Why you might sometimes care about the sex lives of strangers.
A snarky comment over on an evanescent social media site lead me to shoot back from the hip, but on reflection, unusually enough, I decided I liked the retort enough to preserve it in more permanent intertoobz form.
The discussion was on oligarchy and extremes of wealth, and the comment was essentially that this was a private matter, and that the income, or wealth, of an individual was not a matter of public interest – that it was a prurient obsession of no more relevance than the identity of their sexual partners or preferences in sexual practises.
So, begin many good arguments.
Now, where I come from, income is actually a matter of public record, because income tax is public, and hence, logically, the income tax record including the filing of taxable income is public.

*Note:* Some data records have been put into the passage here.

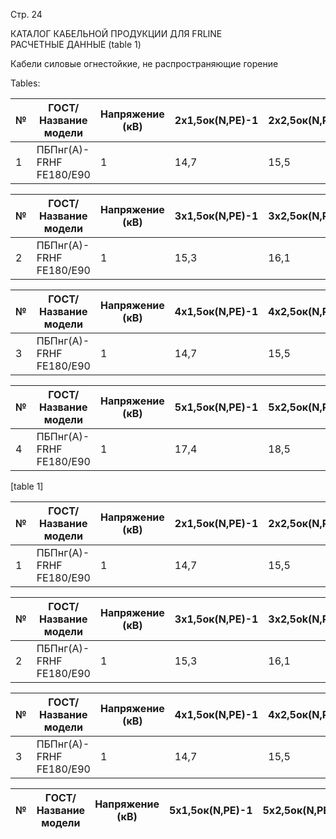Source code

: Стр. 24

КАТАЛОГ КАБЕЛЬНОЙ ПРОДУКЦИИ ДЛЯ FRLINE  
РАСЧЕТНЫЕ ДАННЫЕ 
(table 1)

Кабели силовые огнестойкие, не распространяющие горение  

Tables:

| № | ГОСТ/Название модели | Напряжение (кВ) | 2х1,5ок(N,PE)-1 | 2х2,5ок(N,PE)-1 | 2х4ок(N,PE)-1 | 2х6ок(N,PE)-1 | 2х10ок(N,PE)-1 | 2х16ок(N,PE)-1 | 2х25ок(N,PE)-1 |
|---|----------------------|---------------|--------------|-------------|------------|-----------|----------|---------|--------|
| 1 | ПБПнг(А)-FRHF FE180/E90 | 1            | 14,7        | 15,5       | 17,2      | 18,2     | 19,9     | 21,7    | 26,4   |

| № | ГОСТ/Название модели | Напряжение (кВ) | 3х1,5ок(N,PE)-1 | 3х2,5ок(N,PE)-1 | 3х4ок(N,PE)-1 | 3х6ок(N,PE)-1 | 3х10ок(N,PE)-1 | 3х16ок(N,PE)-1 | 3х25ок(N,PE)-1 |
|---|-----------------------|---------------|--------------|-------------|------------|-----------|----------|---------|--------|
| 2 | ПБПнг(А)-FRHF FE180/E90 | 1             | 15,3         | 16,1       | 18,0      | 19,1     | 20,8     | 22,9    | 27,9   |

| № | ГОСТ/Название модели | Напряжение (кВ) | 4x1,5ок(N,PE)-1 | 4x2,5ок(N,PE)-1 | 4x4ок(N,PE)-1 | 4x6ок(N,PE)-1 | 4x10ок(N,PE)-1 | 4x16ок(N,PE)-1 | 4x25ок(N,PE)-1 |
|---|-----------------------|---------------|--------------|-------------|------------|-----------|----------|---------|--------|
| 3 | ПБПнг(А)-FRHF FE180/E90 | 1              | 14,7          | 15,5        | 17,4      | 19,4     | 22,5     | 25,0    | 30,4   |

| № | ГОСТ/Название модели | Напряжение (кВ) | 5x1,5ок(N,PE)-1 | 5x2,5ок(N,PE)-1 | 5x4ок(N,PE)-1 | 5x6ок(N,PE)-1 | 5x10ок(N,PE)-1 | 5x16ок(N,PE)-1 | 5x25ок(N,PE)-1 |
|---|-----------------------|---------------|--------------|-------------|------------|-----------|----------|---------|--------|
| 4 | ПБПнг(А)-FRHF FE180/E90 | 1               | 17,4           | 18,5        | 20,9      | 22,3     | 24,6     | 27,2    | 33,6   |

[table 1]

| № | ГОСТ/Название модели | Напряжение (кВ) | 2х1,5ок(N,PE)-1 | 2х2,5ок(N,PE)-1 | 2х4ок(N,PE)-1 | 2х6ок(N,PE)-1 | 2х10ок(N,PE)-1 | 2х16ок(N,PE)-1 | 2х25ок(N,PE)-1 |
|---|-----------------------|---------------|--------------|-------------|------------|-----------|----------|---------|--------|
| 1 | ПБПнг(А)-FRHF FE180/E90 | 1             | 14,7        | 15,5       | 17,2      | 18,2     | 19,9     | 21,7    | 26,4   |

| № | ГОСТ/Название модели | Напряжение (кВ) | 3х1,5ок(N,PE)-1 | 3х2,5ok(N,PE)-1 | 3х4ок(N,PE)-1 | 3х6ок(N,PE)-1 | 3х10ок(N,PE)-1 | 3х16ок(N,PE)-1 | 3х25ок(N,PE)-1 |
|---|-----------------------|---------------|--------------|-------------|------------|-----------|----------|---------|--------|
| 2 | ПБПнг(А)-FRHF FE180/E90 | 1             | 15,3         | 16,1       | 18,0      | 19,1     | 20,8     | 22,9    | 27,9   |

| № | ГОСТ/Название модели | Напряжение (кВ) | 4x1,5ок(N,PE)-1 | 4x2,5ок(N,PE)-1 | 4x4ок(N,PE)-1 | 4x6ок(N,PE)-1 | 4x10ок(N,PE)-1 | 4x16ок(N,PE)-1 | 4x25ок(N,PE)-1 |
|---|-----------------------|---------------|--------------|-------------|------------|-----------|----------|---------|--------|
| 3 | ПБПнг(А)-FRHF FE180/E90 | 1              | 14,7          | 15,5        | 19,4      | 20,6     | 22,5     | 25,0    | 30,4   |

| № | ГОСТ/Название модели | Напряжение (кВ) | 5x1,5ок(N,PE)-1 | 5x2,5ок(N,PE)-1 | 5x4ок(N,PE)-1 | 5x6ок(N,PE)-1 | 5x10ок(N,PE)-1 | 5x16ок(N,PE)-1 | 5x25ок(N,PE)-1 |
|---|-----------------------|---------------|--------------|-------------|------------|-----------|----------|---------|--------|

This is a very useful thing in a small homogenous society, and is common to three societies I know of.
Don’t know that this particular Transparency will ever translate.
I grant, given the cultural context, that income and wealth has some expectation of being a private matter.
However, macroeconomic data is generally a matter of public interest – for example, the quantification of distribution of income is a matter of public interest, (eg. the Gini Coefficient – in the limit of a small population, or a very extreme income distribution, the Gini Coefficient becomes a matter of knowing the income of individuals – eg if a small number of people were receiving as income a macroeconomically significant fraction of the GDP of a nation, it would most certainly be a matter of public interest.
Interestingly, that is also where the US is headed.
In the analogy invoked in our discussion, an interesting parallel can be drawn: I don’t care, for example, who other people marry – but, marriage is a matter of public record, and, if there were individuals who were each marrying, say 2,000 times, or more, the median number of marriage partners for the population, I would generally feel that this was a matter of public interest and ought to be knowable.
There is an interesting other parallel here – in the distinction between wealth and income, and whether the interest is primarily in high ratio of individual wealth to median wealth or individual income to median income (the two are, of course, correlated) – the social parallel is obvious and raises analogous privacy issues; there is a difference, and different in what public interest is served, in knowing spousal partners, and knowing who people had sex with and how – one is more private than the other, neither is necessarily absolutely private.
Oh, and lest one dismiss hypotheticals – ignoring the legend of Solomon, casual browsing suggests the largest number of married partners was 158 for a King of Persia – somewhere around 50-100 partners social mechanisms seem to kick in to force a limit on further partnering and breaking up of existing partners.
That might also be an interesting parallel to consider.